Plain-text document sources:
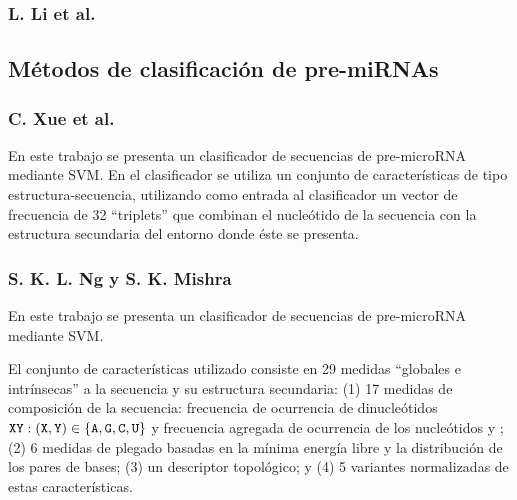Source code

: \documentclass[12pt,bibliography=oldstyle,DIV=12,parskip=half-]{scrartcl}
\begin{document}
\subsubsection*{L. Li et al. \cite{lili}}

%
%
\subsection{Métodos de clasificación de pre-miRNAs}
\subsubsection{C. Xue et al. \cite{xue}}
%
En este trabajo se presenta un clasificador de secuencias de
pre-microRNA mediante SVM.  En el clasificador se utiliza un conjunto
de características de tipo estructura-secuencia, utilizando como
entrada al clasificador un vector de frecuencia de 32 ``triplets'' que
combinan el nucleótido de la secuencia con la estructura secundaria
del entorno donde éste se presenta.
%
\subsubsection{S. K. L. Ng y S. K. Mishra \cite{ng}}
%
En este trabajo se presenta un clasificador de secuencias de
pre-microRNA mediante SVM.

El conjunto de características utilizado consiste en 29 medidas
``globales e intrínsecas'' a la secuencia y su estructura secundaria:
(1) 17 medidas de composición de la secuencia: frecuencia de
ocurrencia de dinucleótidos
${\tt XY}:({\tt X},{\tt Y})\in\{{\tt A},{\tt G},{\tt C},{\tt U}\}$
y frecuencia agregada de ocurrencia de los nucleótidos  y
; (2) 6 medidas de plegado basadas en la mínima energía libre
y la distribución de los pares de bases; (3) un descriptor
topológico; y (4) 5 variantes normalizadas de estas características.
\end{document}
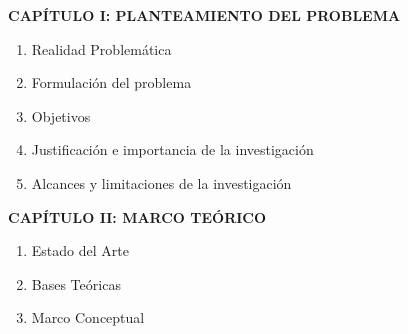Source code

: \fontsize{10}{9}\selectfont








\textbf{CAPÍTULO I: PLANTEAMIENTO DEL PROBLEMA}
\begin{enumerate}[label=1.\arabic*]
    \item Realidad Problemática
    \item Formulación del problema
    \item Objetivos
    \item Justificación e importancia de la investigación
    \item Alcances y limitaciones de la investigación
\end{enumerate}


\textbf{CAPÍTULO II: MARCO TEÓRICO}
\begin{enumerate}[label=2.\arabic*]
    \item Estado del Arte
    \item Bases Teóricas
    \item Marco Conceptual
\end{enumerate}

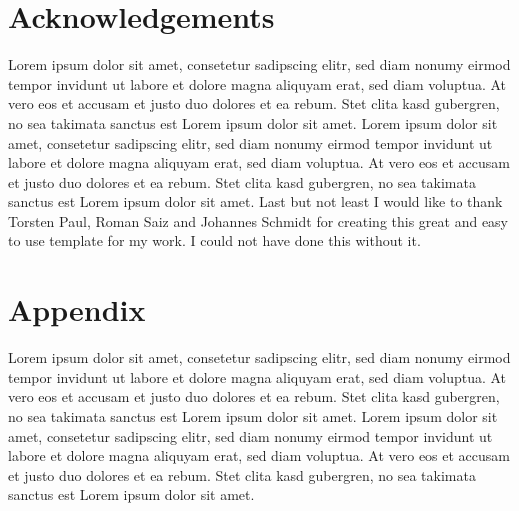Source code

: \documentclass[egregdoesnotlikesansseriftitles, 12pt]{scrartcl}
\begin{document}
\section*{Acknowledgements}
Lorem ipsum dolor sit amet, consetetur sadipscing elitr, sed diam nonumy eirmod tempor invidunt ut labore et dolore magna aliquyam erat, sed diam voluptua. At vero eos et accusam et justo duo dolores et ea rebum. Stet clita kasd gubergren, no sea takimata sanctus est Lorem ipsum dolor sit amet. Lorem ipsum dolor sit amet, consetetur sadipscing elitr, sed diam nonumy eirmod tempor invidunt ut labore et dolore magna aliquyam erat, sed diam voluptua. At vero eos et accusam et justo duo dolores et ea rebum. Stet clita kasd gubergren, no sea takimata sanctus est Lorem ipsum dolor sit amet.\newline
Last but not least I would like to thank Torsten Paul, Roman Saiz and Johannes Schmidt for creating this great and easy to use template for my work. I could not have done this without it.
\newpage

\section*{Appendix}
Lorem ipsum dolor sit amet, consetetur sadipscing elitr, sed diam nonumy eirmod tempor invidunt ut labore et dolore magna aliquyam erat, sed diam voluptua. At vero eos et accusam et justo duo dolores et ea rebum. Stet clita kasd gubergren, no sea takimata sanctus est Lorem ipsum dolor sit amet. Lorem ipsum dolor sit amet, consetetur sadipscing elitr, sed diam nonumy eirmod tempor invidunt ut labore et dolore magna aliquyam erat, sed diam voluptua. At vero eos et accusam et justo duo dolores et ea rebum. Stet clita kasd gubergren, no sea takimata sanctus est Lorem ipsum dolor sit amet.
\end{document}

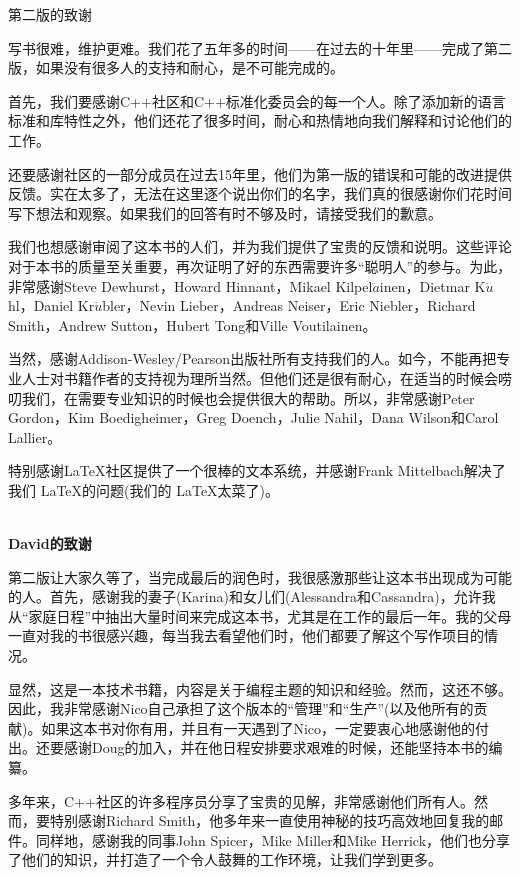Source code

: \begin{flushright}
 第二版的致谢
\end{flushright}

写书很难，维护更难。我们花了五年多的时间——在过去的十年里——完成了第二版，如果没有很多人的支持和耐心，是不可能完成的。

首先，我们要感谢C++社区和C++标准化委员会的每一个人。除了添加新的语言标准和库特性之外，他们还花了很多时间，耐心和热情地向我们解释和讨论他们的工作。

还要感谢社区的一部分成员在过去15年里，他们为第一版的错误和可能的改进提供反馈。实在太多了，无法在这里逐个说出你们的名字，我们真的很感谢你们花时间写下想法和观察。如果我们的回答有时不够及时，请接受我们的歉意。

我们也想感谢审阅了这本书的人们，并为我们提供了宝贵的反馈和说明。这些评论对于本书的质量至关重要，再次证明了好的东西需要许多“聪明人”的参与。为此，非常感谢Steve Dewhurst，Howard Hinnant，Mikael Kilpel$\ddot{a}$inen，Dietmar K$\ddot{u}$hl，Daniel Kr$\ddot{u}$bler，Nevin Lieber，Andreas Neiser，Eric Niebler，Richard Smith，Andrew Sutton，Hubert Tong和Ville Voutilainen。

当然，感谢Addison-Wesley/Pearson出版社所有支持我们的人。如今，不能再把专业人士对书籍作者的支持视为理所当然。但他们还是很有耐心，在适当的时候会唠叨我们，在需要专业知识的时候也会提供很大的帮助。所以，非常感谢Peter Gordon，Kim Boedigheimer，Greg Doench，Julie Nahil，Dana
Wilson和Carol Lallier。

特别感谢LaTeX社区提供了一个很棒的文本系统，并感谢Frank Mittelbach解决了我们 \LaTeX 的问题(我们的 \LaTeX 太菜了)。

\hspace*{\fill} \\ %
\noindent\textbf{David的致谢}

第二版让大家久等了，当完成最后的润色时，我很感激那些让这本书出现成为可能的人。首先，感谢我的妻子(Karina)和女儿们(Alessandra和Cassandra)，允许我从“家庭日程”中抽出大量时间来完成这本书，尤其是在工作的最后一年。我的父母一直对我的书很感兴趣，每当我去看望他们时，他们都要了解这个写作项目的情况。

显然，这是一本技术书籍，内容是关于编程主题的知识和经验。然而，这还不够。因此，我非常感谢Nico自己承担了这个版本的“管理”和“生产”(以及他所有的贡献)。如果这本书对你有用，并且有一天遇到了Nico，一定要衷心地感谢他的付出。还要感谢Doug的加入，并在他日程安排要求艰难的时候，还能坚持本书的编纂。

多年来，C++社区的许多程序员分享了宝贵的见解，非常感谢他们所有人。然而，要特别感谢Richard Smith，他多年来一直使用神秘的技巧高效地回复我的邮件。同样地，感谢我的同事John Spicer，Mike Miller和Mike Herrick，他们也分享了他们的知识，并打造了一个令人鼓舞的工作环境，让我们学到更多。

### TO DO
Across the records above, in how many lines does the string "mediante" appear? Reply with the figure alone.

### RESPONSE AREA
2